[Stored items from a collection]
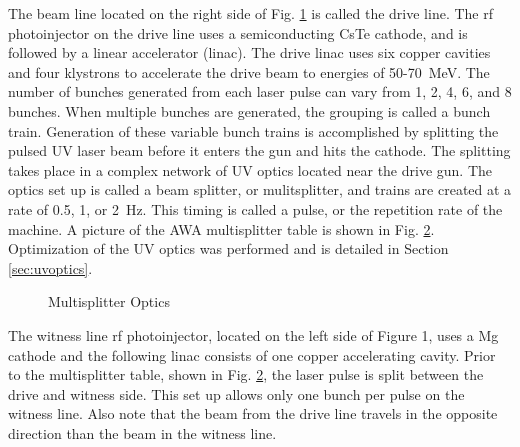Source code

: \documentclass{iitthesis}
\begin{document}
The beam line located on the right side of Fig. \ref{fig:bunker} is called the
drive line. The rf photoinjector on the drive line uses a semiconducting
CsTe cathode, and is followed by a linear accelerator (linac). The
drive linac uses six copper cavities and four klystrons to accelerate the drive beam
to energies of 50-\SI{70}{MeV}. The number of bunches generated from each 
laser pulse can vary from 1, 2, 4, 6, and 8 bunches. When multiple bunches
are generated, the grouping is called a bunch train. Generation of
these variable bunch trains is accomplished by splitting the pulsed
UV laser beam before it enters the gun and hits the cathode. The splitting
takes place in a complex network of UV optics located near the drive
gun. The optics set up is called a beam splitter, or mulitsplitter,
and trains are created at a rate of 0.5, 1, or \SI{2}{Hz}. This timing is
called a pulse, or the repetition rate of the machine. A picture of
the AWA multisplitter table is shown in Fig. \ref{fig:optics}. Optimization 
of the UV optics was performed and is detailed in Section \ref{sec:uvoptics}.  
\begin{figure}
	\begin{center}
		\label{fig:bunker}
	\end{center}
\end{figure}
\begin{figure}
	\begin{center}
		\caption{Multisplitter Optics}
		\label{fig:optics}
	\end{center}
\end{figure}

The witness line rf photoinjector, located on the left side of Figure
1, uses a Mg cathode and the following linac consists of one copper
accelerating cavity. Prior to the multisplitter table, shown in
Fig. \ref{fig:optics}, the laser pulse is split between the drive and witness side.
This set up allows only one bunch per pulse on the witness line. Also
note that the beam from the drive line travels in the opposite direction
than the beam in the witness line. 



\end{document}
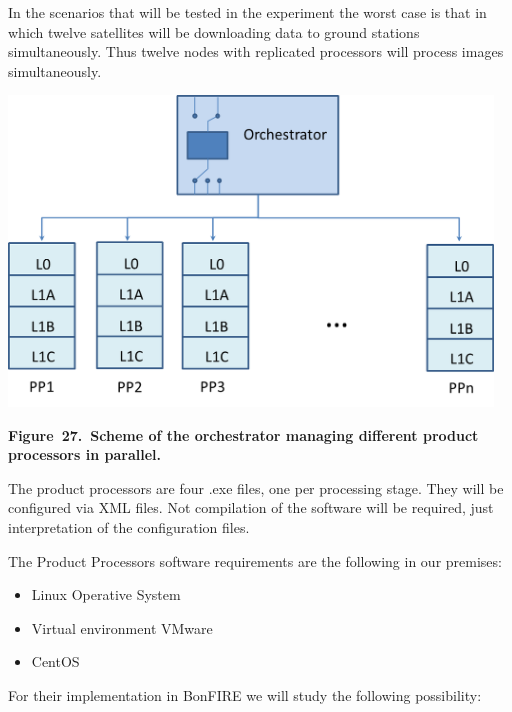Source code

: \documentclass[a4paper]{article}
\newcommand\liststyleLFOxxix{%
\renewcommand\labelitemi{[F0B7?]}
\renewcommand\labelitemii{o}
\renewcommand\labelitemiii{[F0A7?]}
\renewcommand\labelitemiv{[F0B7?]}
}
\begin{document}
\bigskip


\bigskip

In the scenarios that will be tested in the experiment the worst case is
that in which twelve satellites will be downloading data to ground
stations simultaneously. Thus twelve nodes with replicated processors
will process images simultaneously.


\bigskip


\bigskip

{\centering 
\includegraphics[width=5.05745in,height=3.24601in]{out-img35.png} \par}

{\centering\bfseries
Figure\ 27.\ Scheme of the orchestrator managing different product
processors in parallel.
\par}


\bigskip

The product processors are four .exe files, one per processing stage.
They will be configured via XML files. Not compilation of the software
will be required, just interpretation of the configuration files.


\bigskip

The Product Processors software requirements are the following in our
premises:

\liststyleLFOxxix
\begin{itemize}
\item Linux Operative System
\item Virtual environment VMware
\item CentOS
\end{itemize}
For their implementation in BonFIRE we will study the following
possibility:
\end{document}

● Exercise instructions
Which lines in the records above include the word "documentclass"? Copy them out.

● Solution to this problem
: \documentclass{iitthesis}
: \documentclass[a4paper]{article}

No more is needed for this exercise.